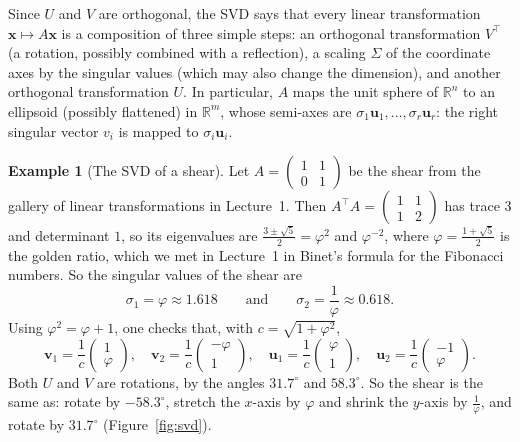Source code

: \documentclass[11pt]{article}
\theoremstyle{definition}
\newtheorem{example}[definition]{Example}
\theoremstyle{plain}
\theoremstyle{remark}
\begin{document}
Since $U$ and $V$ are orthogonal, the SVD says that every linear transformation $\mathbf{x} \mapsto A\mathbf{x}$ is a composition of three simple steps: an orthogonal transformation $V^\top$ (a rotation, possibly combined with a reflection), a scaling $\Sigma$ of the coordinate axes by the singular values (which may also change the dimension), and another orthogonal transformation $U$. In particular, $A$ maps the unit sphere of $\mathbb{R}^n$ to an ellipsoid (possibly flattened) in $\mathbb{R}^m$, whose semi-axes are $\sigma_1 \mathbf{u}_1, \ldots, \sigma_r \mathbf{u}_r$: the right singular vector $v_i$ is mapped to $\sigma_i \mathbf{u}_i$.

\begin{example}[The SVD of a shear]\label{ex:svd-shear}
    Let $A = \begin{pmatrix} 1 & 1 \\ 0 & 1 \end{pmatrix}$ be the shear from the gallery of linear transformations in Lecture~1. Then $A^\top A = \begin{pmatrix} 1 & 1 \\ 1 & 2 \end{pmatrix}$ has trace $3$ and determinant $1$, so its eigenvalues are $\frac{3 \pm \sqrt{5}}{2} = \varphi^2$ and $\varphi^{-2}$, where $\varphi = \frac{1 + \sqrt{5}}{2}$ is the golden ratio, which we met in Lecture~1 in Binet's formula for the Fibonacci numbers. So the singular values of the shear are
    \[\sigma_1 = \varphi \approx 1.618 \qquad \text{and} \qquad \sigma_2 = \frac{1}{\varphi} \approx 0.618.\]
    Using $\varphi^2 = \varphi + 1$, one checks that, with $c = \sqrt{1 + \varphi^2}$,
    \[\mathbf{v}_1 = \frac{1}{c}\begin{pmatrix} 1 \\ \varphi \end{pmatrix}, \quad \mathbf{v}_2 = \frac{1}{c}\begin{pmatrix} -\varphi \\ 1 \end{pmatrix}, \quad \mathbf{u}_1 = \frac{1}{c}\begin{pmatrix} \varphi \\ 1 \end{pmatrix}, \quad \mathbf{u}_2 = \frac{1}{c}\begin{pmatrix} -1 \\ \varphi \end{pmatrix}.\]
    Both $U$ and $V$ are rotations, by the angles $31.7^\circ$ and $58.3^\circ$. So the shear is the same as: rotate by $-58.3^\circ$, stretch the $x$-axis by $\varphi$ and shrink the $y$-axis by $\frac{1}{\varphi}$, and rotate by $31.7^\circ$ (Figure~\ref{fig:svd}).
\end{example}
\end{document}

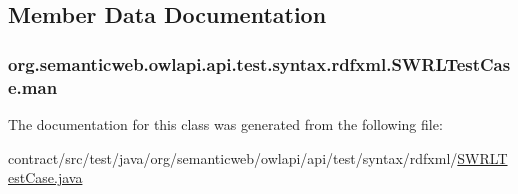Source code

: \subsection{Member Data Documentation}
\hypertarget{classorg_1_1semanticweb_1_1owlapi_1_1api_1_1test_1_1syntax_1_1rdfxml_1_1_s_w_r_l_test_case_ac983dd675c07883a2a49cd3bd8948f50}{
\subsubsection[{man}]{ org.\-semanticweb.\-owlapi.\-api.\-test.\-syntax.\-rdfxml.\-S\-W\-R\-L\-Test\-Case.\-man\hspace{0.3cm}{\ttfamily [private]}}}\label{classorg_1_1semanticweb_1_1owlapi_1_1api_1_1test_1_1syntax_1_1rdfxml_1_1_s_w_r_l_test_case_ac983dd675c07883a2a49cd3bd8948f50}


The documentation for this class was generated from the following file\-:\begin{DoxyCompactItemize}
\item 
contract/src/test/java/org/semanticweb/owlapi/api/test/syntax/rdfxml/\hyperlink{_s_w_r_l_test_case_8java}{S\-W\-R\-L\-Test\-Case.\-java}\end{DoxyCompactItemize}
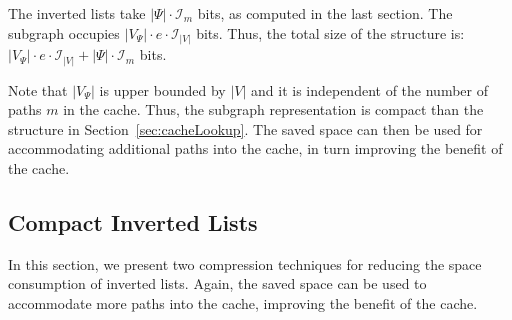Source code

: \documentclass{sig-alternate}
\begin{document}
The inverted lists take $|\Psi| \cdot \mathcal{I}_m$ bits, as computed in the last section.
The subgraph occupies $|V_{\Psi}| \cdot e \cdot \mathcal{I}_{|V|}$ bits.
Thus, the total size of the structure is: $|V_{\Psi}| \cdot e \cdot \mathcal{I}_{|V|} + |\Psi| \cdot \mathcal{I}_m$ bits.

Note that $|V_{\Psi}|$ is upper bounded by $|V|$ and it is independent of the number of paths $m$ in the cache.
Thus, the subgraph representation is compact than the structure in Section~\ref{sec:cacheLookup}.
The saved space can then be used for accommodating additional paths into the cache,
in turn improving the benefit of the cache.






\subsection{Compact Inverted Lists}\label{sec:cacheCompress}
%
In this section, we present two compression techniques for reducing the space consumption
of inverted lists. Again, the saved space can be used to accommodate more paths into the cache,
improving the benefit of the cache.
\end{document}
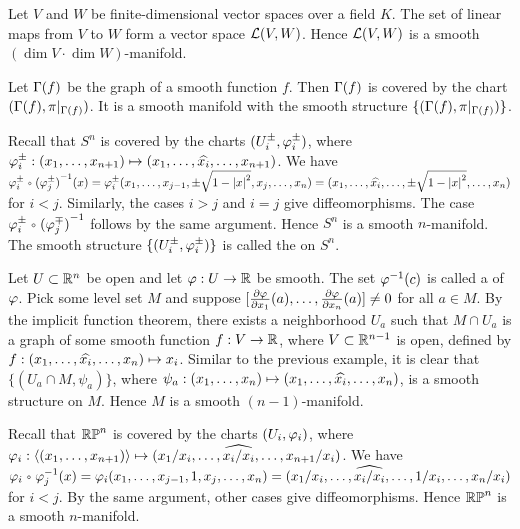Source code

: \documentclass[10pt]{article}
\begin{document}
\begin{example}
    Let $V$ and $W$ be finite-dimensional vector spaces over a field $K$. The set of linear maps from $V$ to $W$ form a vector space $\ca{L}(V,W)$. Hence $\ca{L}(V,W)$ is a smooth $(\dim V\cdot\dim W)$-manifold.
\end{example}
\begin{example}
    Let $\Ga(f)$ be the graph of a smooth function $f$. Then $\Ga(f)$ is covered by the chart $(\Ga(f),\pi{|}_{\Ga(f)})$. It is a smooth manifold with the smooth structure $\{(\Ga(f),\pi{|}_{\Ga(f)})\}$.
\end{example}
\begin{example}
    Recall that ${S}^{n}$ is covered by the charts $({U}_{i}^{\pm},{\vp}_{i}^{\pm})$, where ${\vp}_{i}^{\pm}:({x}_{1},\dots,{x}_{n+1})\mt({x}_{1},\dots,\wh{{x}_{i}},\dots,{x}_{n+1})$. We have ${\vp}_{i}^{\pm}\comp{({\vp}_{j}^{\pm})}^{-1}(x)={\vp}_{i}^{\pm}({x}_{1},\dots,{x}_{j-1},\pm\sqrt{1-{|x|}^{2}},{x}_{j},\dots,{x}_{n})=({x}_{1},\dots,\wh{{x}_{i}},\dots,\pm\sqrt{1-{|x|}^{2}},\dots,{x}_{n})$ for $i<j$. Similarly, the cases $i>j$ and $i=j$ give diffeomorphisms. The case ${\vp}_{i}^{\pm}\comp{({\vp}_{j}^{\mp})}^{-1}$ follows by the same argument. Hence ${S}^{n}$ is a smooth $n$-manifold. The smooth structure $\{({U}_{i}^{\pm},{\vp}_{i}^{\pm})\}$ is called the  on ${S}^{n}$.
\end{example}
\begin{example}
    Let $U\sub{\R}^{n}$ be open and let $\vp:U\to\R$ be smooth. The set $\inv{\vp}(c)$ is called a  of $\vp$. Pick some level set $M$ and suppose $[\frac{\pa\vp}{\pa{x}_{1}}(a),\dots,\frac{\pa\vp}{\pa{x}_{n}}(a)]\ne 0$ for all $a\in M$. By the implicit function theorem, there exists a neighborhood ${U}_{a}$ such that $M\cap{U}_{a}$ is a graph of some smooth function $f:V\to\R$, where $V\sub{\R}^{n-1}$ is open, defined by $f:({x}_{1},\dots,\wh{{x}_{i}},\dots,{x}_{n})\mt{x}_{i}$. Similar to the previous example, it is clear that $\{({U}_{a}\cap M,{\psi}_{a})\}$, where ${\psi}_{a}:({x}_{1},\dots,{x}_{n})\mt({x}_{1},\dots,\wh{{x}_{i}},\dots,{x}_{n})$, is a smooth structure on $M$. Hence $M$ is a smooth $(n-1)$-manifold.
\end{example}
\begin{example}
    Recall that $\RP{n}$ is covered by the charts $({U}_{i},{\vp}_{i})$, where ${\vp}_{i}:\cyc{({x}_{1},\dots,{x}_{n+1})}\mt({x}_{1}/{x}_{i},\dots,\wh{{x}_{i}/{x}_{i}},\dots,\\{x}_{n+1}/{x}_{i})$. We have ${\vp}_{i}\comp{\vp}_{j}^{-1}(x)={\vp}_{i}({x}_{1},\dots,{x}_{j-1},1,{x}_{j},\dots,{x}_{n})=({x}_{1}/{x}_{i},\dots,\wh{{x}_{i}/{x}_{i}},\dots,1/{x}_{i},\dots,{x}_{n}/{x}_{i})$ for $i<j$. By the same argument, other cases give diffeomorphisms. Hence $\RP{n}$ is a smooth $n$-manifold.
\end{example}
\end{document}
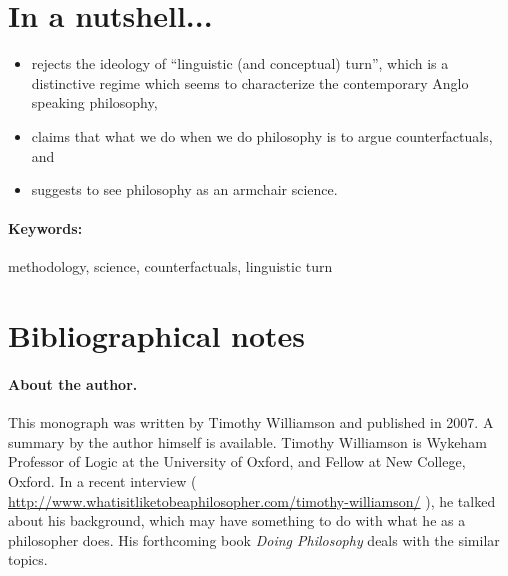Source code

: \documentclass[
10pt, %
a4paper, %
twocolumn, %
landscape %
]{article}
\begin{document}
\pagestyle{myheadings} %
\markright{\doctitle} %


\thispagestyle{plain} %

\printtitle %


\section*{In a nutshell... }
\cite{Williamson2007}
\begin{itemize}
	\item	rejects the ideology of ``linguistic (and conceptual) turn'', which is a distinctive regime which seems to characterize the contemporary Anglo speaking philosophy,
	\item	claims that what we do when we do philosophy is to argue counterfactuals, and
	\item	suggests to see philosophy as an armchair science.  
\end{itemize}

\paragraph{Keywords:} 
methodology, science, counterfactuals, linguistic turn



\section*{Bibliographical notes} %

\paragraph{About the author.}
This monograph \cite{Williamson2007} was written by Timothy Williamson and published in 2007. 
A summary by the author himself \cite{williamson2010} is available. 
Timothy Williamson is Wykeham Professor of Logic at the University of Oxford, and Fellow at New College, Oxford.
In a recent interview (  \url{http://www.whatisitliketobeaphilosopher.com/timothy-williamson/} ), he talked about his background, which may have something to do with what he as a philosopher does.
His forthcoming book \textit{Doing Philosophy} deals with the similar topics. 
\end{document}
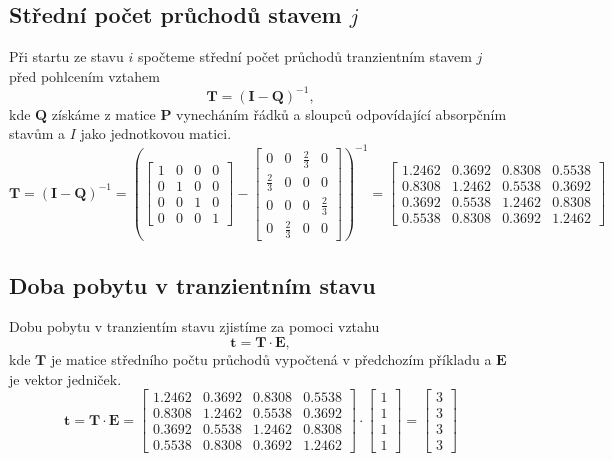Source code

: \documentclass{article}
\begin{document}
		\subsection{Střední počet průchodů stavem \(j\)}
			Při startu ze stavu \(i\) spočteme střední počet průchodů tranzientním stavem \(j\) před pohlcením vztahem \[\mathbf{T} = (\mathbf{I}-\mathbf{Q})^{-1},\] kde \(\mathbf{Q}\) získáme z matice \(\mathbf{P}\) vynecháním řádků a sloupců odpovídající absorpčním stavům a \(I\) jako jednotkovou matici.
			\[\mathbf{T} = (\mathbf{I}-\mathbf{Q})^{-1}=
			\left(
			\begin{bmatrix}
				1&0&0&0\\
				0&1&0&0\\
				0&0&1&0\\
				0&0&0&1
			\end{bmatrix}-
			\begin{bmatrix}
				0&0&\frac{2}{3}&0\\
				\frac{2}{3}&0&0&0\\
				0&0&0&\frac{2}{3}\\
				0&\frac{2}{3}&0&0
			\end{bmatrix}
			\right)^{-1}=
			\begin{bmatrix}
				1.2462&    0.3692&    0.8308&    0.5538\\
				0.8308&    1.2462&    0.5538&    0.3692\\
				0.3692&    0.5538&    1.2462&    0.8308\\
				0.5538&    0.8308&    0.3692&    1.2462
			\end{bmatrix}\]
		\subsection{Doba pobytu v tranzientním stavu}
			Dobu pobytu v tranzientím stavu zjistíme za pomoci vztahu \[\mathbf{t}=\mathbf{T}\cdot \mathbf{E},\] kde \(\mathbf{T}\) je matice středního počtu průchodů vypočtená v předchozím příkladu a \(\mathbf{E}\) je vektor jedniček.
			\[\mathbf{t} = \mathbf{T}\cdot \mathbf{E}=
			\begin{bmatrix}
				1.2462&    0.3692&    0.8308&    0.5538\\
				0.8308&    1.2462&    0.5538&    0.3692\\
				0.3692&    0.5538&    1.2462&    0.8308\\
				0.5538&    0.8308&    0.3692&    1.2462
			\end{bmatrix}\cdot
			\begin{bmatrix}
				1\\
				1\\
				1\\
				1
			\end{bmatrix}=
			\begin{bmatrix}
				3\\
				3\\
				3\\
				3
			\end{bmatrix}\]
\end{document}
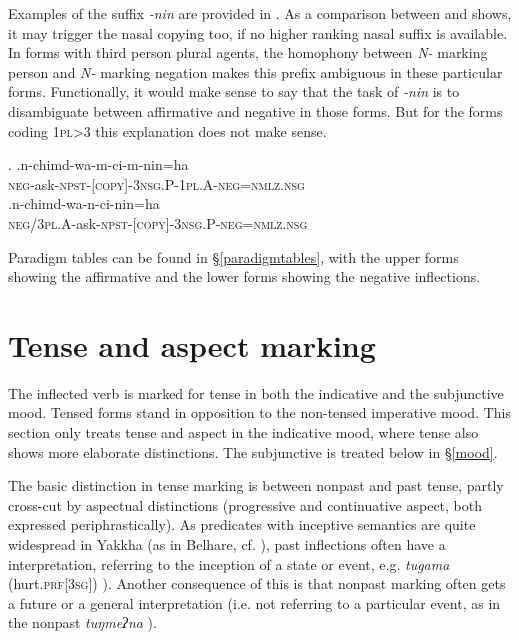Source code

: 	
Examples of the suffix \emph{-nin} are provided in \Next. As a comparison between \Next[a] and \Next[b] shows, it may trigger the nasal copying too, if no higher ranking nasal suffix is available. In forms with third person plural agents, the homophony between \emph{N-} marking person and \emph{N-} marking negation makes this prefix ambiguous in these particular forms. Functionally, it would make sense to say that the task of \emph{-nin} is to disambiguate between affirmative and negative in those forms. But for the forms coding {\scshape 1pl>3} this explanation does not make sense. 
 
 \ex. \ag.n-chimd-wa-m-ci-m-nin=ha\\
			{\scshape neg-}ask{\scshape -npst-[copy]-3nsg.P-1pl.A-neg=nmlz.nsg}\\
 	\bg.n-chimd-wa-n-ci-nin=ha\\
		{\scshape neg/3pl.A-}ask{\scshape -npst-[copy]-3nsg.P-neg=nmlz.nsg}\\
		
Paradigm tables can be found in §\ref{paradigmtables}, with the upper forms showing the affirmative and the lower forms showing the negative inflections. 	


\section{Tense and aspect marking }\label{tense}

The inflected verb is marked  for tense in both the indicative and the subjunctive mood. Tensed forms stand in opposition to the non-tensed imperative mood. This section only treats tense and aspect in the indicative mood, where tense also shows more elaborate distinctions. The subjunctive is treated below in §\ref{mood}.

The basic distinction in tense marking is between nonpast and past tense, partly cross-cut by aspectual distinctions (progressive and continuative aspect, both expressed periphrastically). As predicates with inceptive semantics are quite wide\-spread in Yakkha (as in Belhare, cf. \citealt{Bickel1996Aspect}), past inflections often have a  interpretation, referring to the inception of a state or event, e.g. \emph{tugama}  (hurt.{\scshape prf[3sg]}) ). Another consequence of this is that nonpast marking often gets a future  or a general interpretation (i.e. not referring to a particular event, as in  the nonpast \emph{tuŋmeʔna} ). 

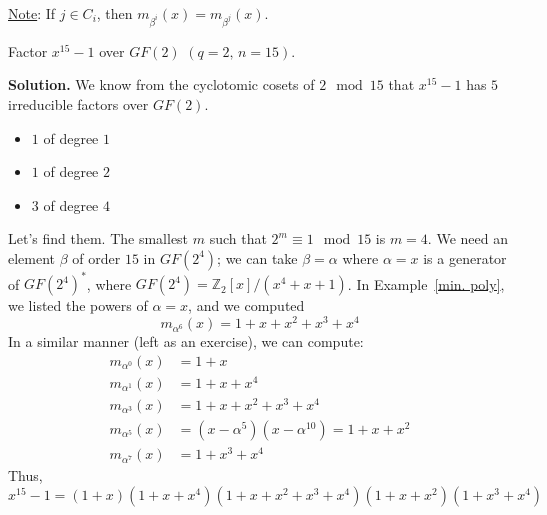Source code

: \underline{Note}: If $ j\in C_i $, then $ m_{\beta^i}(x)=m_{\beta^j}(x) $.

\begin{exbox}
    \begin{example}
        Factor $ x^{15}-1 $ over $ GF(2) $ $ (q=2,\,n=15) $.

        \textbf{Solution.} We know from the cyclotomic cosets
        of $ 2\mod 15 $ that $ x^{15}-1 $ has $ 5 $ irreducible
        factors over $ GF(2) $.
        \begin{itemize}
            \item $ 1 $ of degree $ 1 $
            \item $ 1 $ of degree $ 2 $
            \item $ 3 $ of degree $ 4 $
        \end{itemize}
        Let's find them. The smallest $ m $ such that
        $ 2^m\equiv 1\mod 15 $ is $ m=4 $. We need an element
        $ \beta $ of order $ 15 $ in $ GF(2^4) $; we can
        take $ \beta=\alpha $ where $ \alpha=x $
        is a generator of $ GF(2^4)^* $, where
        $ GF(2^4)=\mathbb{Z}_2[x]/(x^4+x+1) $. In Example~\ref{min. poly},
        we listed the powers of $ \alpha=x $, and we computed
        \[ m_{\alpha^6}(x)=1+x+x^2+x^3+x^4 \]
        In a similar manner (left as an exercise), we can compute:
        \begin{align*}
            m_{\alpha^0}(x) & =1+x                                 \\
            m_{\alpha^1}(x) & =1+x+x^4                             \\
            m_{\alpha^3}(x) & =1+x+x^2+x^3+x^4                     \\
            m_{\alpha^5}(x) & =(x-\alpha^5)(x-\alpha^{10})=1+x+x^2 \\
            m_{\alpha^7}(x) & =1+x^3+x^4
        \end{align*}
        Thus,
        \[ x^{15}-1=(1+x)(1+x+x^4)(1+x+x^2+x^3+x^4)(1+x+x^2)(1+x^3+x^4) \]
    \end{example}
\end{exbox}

= = = =

:: Instructions for the task ::
Among the lines above, list those that contain the word "from".

:: Result for this exercise ::
    Let $A = \begin{pmatrix} 1 & 1 \\ 0 & 1 \end{pmatrix}$ be the shear from the gallery of linear transformations in Lecture~1. Then $A^\top A = \begin{pmatrix} 1 & 1 \\ 1 & 2 \end{pmatrix}$ has trace $3$ and determinant $1$, so its eigenvalues are $\frac{3 \pm \sqrt{5}}{2} = \varphi^2$ and $\varphi^{-2}$, where $\varphi = \frac{1 + \sqrt{5}}{2}$ is the golden ratio, which we met in Lecture~1 in Binet's formula for the Fibonacci numbers. So the singular values of the shear are
The documentation for this class was generated from the following file\-:\begin{DoxyCompactItemize}
    Let $V$ and $W$ be finite-dimensional vector spaces over a field $K$. The set of linear maps from $V$ to $W$ form a vector space $\ca{L}(V,W)$. Hence $\ca{L}(V,W)$ is a smooth $(\dim V\cdot\dim W)$-manifold.
        \textbf{Solution.} We know from the cyclotomic cosets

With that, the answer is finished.